Plain-text document sources
'''
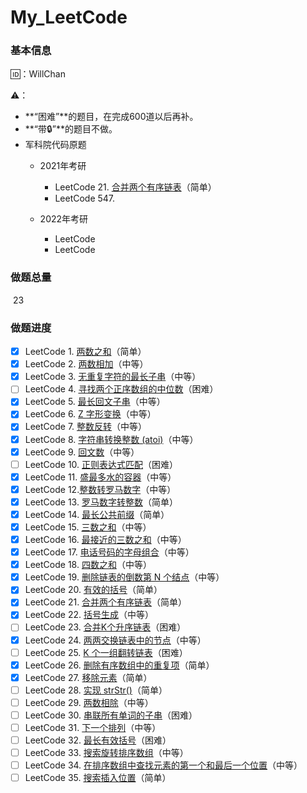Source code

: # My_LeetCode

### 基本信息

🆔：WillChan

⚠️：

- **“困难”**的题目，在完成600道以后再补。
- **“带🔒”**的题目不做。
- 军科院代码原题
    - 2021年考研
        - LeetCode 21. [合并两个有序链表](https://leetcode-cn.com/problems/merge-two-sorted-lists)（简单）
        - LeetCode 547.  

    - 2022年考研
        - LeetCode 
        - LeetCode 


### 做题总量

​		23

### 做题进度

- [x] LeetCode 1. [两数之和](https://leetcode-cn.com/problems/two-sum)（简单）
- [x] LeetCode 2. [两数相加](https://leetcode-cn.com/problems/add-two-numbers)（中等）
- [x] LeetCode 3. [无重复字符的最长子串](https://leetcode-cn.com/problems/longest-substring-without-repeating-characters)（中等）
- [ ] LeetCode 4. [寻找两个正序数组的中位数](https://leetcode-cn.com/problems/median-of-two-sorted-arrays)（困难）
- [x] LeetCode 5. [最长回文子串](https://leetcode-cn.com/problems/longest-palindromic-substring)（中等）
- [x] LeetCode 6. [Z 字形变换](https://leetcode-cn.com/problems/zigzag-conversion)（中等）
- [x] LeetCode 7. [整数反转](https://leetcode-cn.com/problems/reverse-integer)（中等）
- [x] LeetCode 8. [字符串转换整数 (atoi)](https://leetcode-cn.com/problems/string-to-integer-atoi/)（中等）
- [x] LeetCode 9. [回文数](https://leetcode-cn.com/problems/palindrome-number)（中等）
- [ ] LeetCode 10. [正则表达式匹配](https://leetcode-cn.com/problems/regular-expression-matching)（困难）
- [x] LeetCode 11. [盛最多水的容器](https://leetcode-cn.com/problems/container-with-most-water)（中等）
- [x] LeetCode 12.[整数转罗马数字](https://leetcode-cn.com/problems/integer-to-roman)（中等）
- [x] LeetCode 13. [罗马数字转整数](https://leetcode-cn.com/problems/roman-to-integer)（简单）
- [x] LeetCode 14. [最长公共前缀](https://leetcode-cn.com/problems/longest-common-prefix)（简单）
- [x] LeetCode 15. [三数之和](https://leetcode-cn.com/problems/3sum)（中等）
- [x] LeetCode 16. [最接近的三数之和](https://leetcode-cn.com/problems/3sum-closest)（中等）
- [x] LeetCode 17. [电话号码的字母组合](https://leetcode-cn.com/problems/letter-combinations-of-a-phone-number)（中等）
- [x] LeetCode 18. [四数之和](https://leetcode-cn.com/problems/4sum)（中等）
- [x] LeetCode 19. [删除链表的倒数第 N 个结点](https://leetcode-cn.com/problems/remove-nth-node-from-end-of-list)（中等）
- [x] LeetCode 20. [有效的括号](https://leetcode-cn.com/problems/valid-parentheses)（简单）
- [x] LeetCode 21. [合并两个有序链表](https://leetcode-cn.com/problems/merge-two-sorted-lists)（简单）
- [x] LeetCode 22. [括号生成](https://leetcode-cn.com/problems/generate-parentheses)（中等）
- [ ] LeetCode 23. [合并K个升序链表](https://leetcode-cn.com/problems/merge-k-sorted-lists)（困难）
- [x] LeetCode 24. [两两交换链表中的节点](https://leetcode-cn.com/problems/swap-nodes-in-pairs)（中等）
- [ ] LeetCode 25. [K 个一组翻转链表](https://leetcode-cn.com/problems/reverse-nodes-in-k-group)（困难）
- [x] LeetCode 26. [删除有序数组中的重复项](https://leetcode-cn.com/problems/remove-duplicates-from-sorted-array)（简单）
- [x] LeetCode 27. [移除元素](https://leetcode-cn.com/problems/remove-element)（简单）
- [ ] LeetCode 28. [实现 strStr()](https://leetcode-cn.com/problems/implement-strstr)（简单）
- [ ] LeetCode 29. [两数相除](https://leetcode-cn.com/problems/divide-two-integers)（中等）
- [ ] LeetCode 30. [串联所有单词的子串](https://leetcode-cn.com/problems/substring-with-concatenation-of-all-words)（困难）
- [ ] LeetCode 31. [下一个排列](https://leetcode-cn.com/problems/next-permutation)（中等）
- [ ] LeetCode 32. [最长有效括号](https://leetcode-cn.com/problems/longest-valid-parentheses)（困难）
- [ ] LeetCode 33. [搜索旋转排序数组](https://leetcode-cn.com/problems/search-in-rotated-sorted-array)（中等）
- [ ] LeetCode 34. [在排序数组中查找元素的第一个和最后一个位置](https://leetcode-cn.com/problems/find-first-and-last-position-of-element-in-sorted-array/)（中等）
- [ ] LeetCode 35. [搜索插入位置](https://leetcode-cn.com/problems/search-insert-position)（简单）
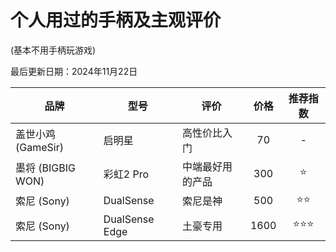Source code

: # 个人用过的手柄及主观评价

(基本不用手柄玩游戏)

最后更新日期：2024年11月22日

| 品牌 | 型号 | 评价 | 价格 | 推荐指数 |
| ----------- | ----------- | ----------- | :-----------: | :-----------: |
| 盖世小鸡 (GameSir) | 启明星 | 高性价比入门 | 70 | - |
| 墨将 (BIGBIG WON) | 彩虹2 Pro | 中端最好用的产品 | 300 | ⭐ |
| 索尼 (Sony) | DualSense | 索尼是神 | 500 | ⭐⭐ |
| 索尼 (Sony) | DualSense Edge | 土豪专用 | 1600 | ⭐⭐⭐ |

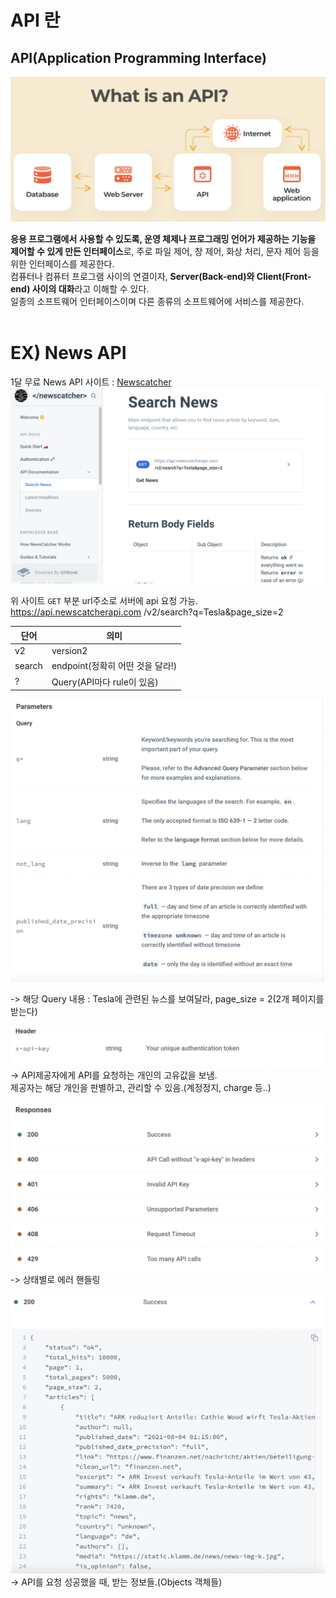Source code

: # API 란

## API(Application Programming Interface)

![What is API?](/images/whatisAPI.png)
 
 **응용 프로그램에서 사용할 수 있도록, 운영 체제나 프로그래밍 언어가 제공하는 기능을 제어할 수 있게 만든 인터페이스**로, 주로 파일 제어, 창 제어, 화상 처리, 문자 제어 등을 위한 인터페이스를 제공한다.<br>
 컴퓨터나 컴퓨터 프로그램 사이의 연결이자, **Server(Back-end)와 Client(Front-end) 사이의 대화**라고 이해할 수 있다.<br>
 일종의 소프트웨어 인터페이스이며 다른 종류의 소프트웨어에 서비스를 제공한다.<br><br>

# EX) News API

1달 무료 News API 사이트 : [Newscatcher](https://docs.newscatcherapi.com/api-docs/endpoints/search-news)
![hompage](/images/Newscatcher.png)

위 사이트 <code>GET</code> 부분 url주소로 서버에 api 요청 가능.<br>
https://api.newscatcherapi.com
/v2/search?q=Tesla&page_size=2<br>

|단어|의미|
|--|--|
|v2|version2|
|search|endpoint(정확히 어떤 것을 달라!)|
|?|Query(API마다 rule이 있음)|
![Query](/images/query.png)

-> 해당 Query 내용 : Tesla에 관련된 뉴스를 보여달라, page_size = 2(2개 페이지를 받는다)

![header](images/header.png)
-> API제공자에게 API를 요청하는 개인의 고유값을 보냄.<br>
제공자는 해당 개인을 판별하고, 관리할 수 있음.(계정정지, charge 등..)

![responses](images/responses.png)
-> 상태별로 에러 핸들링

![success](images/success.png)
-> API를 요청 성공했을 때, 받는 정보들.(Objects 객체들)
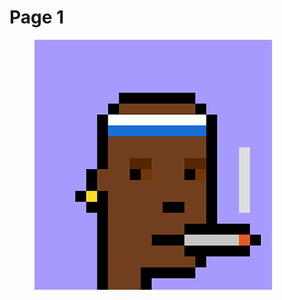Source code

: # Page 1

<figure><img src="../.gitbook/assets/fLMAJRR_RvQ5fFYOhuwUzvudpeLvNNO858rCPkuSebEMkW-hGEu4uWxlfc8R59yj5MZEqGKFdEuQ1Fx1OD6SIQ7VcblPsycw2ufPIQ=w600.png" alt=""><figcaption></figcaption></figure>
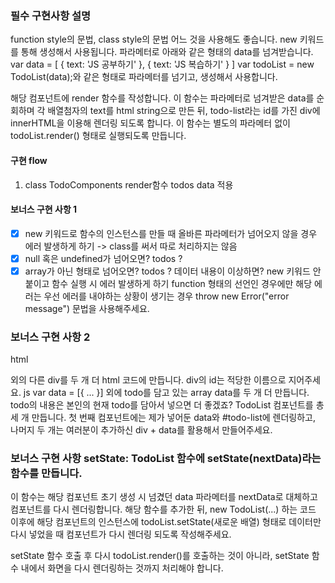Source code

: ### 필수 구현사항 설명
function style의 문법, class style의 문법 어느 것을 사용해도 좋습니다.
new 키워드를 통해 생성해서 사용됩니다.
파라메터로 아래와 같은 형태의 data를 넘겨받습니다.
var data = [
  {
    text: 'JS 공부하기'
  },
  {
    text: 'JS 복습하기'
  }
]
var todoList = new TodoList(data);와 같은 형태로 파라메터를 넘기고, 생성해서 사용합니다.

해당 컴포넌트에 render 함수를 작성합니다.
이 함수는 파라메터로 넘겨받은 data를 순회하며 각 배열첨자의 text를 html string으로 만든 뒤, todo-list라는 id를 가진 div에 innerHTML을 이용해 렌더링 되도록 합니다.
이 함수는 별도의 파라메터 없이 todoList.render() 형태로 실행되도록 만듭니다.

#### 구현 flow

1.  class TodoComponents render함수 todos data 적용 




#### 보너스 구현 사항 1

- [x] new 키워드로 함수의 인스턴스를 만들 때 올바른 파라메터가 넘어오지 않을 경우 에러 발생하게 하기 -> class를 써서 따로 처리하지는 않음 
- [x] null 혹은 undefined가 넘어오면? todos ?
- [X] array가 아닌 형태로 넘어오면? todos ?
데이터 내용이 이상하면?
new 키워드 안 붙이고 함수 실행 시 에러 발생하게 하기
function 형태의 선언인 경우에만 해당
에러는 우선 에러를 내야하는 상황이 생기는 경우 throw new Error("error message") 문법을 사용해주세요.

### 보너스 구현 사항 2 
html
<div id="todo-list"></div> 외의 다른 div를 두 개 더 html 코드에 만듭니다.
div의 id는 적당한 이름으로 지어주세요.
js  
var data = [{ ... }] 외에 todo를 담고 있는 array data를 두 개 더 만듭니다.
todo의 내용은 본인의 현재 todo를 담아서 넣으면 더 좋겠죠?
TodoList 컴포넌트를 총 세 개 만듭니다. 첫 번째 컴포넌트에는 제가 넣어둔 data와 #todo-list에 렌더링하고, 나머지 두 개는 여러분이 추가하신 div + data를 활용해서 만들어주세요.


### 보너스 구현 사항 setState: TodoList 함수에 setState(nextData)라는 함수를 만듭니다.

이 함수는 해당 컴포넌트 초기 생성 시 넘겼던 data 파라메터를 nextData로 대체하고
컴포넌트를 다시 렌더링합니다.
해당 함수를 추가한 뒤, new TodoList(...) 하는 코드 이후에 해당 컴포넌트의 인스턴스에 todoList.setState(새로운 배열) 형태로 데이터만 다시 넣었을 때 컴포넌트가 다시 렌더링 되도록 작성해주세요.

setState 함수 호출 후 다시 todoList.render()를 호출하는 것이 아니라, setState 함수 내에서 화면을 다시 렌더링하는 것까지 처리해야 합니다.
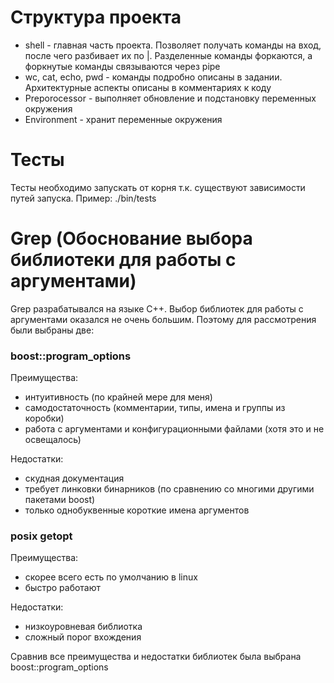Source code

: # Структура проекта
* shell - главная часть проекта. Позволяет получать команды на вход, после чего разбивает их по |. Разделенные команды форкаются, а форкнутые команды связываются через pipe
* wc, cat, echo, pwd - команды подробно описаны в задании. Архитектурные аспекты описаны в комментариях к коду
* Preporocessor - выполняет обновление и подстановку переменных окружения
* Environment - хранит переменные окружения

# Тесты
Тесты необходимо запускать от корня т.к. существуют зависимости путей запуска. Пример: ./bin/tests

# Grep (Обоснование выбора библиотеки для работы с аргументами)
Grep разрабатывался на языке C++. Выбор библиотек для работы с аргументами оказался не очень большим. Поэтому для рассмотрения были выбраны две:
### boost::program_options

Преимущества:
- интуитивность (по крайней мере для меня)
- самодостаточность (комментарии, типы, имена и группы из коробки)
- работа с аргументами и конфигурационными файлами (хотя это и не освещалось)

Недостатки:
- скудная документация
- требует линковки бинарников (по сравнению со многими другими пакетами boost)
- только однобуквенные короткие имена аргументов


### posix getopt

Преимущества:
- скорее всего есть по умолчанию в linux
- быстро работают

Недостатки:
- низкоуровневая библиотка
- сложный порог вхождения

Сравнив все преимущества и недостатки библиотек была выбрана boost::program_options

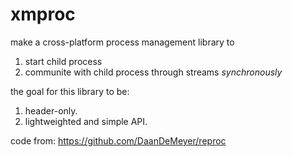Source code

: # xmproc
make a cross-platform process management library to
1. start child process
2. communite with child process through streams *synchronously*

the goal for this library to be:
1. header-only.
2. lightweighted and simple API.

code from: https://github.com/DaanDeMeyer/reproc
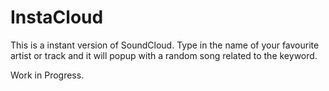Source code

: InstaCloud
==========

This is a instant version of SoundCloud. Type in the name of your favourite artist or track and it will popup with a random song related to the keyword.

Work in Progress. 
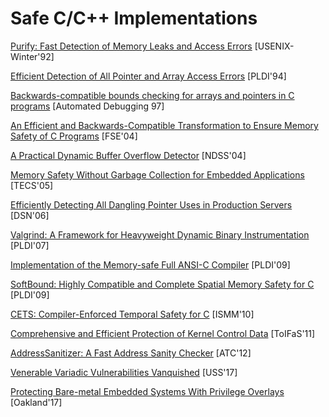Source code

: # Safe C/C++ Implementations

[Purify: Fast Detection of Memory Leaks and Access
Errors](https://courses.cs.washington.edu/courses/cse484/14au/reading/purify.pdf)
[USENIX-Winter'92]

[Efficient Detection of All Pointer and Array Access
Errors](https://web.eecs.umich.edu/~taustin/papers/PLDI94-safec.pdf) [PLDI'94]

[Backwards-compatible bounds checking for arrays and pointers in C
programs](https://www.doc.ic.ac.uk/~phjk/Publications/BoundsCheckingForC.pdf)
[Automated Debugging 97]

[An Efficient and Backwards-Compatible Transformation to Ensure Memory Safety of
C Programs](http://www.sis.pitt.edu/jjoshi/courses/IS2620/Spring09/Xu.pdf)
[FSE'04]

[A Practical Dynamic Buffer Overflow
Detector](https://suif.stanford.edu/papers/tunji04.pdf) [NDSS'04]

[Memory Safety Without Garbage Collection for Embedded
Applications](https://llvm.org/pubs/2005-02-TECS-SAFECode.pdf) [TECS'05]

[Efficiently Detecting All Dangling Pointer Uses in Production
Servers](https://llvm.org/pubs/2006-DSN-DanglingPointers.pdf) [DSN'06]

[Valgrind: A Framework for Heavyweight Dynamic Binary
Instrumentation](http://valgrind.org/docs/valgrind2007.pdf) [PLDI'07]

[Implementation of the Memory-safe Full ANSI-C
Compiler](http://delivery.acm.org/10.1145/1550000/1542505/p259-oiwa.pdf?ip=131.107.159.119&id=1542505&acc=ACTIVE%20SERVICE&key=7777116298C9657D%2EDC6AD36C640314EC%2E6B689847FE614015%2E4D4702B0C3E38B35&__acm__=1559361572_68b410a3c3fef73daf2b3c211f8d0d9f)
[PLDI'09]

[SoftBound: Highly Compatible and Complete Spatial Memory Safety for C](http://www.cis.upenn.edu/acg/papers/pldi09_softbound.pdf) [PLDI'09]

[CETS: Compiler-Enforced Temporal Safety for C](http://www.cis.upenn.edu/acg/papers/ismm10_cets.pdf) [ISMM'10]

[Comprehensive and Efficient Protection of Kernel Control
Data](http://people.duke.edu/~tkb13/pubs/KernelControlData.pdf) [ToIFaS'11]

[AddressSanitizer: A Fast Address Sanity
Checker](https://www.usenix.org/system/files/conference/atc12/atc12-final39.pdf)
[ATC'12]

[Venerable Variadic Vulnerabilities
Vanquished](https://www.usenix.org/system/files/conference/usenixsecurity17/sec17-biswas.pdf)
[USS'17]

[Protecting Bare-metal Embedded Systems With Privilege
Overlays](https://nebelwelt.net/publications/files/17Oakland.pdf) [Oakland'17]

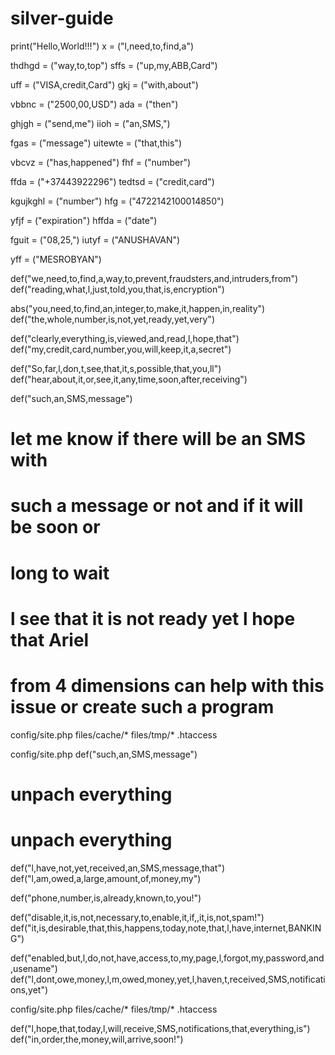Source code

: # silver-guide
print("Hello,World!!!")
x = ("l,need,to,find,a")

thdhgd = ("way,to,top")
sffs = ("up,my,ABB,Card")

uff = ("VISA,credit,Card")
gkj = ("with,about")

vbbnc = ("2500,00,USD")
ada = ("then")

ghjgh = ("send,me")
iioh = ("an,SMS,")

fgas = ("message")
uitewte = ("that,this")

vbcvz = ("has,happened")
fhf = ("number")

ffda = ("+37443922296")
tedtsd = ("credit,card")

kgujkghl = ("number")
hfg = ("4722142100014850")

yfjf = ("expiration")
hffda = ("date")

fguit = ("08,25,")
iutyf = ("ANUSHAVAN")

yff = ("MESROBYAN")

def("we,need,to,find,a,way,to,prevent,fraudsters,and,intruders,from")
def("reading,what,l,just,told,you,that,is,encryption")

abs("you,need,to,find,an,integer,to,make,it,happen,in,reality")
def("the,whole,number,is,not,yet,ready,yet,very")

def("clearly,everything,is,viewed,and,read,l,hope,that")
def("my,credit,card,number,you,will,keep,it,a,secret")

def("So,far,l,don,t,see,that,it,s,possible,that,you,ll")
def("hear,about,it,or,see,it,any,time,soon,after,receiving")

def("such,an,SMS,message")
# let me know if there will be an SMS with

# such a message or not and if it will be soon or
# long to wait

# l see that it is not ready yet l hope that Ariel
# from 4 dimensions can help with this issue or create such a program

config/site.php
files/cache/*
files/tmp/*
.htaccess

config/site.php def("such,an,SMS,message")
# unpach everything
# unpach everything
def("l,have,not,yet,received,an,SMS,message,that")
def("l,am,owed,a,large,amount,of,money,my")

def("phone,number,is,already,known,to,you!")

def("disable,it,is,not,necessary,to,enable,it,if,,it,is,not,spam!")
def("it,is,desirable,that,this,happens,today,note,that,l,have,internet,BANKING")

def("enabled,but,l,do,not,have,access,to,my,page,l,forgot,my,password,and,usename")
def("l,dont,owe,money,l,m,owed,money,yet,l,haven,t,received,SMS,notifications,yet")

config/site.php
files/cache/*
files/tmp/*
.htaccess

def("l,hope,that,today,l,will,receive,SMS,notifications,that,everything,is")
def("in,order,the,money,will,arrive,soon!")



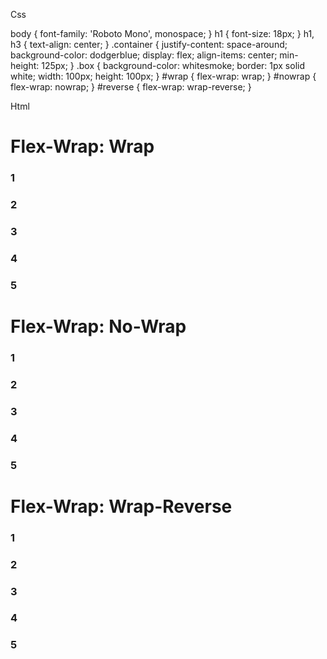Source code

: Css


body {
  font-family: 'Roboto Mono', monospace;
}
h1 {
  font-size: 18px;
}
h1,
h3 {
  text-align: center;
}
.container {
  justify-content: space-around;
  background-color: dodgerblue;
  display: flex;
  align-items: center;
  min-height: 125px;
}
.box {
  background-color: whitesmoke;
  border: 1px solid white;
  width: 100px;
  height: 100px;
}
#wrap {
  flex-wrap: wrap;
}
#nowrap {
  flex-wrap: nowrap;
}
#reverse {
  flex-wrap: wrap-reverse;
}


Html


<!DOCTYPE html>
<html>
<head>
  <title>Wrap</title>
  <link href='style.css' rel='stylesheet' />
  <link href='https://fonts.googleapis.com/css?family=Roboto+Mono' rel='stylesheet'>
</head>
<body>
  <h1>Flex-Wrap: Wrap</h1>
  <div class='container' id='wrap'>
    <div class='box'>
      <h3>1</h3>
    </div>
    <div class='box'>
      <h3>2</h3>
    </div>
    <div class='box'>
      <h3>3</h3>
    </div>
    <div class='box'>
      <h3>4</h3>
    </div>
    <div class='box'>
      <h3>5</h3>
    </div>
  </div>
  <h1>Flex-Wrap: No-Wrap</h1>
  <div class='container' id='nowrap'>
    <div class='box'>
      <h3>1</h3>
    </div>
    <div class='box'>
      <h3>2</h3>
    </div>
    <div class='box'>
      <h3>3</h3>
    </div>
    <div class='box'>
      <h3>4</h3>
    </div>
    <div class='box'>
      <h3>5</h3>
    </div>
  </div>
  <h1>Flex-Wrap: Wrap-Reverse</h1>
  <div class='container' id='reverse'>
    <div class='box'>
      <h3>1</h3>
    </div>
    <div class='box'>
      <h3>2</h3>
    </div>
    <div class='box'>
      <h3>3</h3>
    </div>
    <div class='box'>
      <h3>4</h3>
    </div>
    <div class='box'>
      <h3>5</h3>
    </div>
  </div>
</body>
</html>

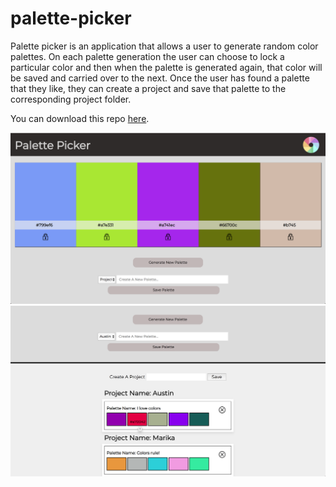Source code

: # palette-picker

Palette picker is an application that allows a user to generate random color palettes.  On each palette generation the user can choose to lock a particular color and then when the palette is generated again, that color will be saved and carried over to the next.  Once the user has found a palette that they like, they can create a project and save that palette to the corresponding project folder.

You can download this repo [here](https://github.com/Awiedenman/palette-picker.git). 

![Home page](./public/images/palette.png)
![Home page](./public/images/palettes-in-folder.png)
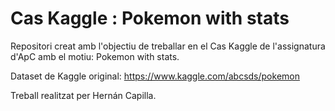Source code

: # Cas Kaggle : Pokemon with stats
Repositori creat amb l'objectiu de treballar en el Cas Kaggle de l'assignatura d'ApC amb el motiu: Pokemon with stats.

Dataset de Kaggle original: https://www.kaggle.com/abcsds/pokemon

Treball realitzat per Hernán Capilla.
'''
• EXERCISE DETAILS:
Leave the pictures out, and restate exactly the lines from the start of the records through the one that contains "- [x] LeetCode 15.".

• SOLUTION TO THIS EXERCISE:
Source code

: # My_LeetCode

### 基本信息

🆔：WillChan

⚠️：

- **“困难”**的题目，在完成600道以后再补。
- **“带🔒”**的题目不做。
- 军科院代码原题
    - 2021年考研
        - LeetCode 21. [合并两个有序链表](https://leetcode-cn.com/problems/merge-two-sorted-lists)（简单）
        - LeetCode 547.  

    - 2022年考研
        - LeetCode 
        - LeetCode 


### 做题总量

​		23

### 做题进度

- [x] LeetCode 1. [两数之和](https://leetcode-cn.com/problems/two-sum)（简单）
- [x] LeetCode 2. [两数相加](https://leetcode-cn.com/problems/add-two-numbers)（中等）
- [x] LeetCode 3. [无重复字符的最长子串](https://leetcode-cn.com/problems/longest-substring-without-repeating-characters)（中等）
- [ ] LeetCode 4. [寻找两个正序数组的中位数](https://leetcode-cn.com/problems/median-of-two-sorted-arrays)（困难）
- [x] LeetCode 5. [最长回文子串](https://leetcode-cn.com/problems/longest-palindromic-substring)（中等）
- [x] LeetCode 6. [Z 字形变换](https://leetcode-cn.com/problems/zigzag-conversion)（中等）
- [x] LeetCode 7. [整数反转](https://leetcode-cn.com/problems/reverse-integer)（中等）
- [x] LeetCode 8. [字符串转换整数 (atoi)](https://leetcode-cn.com/problems/string-to-integer-atoi/)（中等）
- [x] LeetCode 9. [回文数](https://leetcode-cn.com/problems/palindrome-number)（中等）
- [ ] LeetCode 10. [正则表达式匹配](https://leetcode-cn.com/problems/regular-expression-matching)（困难）
- [x] LeetCode 11. [盛最多水的容器](https://leetcode-cn.com/problems/container-with-most-water)（中等）
- [x] LeetCode 12.[整数转罗马数字](https://leetcode-cn.com/problems/integer-to-roman)（中等）
- [x] LeetCode 13. [罗马数字转整数](https://leetcode-cn.com/problems/roman-to-integer)（简单）
- [x] LeetCode 14. [最长公共前缀](https://leetcode-cn.com/problems/longest-common-prefix)（简单）
- [x] LeetCode 15. [三数之和](https://leetcode-cn.com/problems/3sum)（中等）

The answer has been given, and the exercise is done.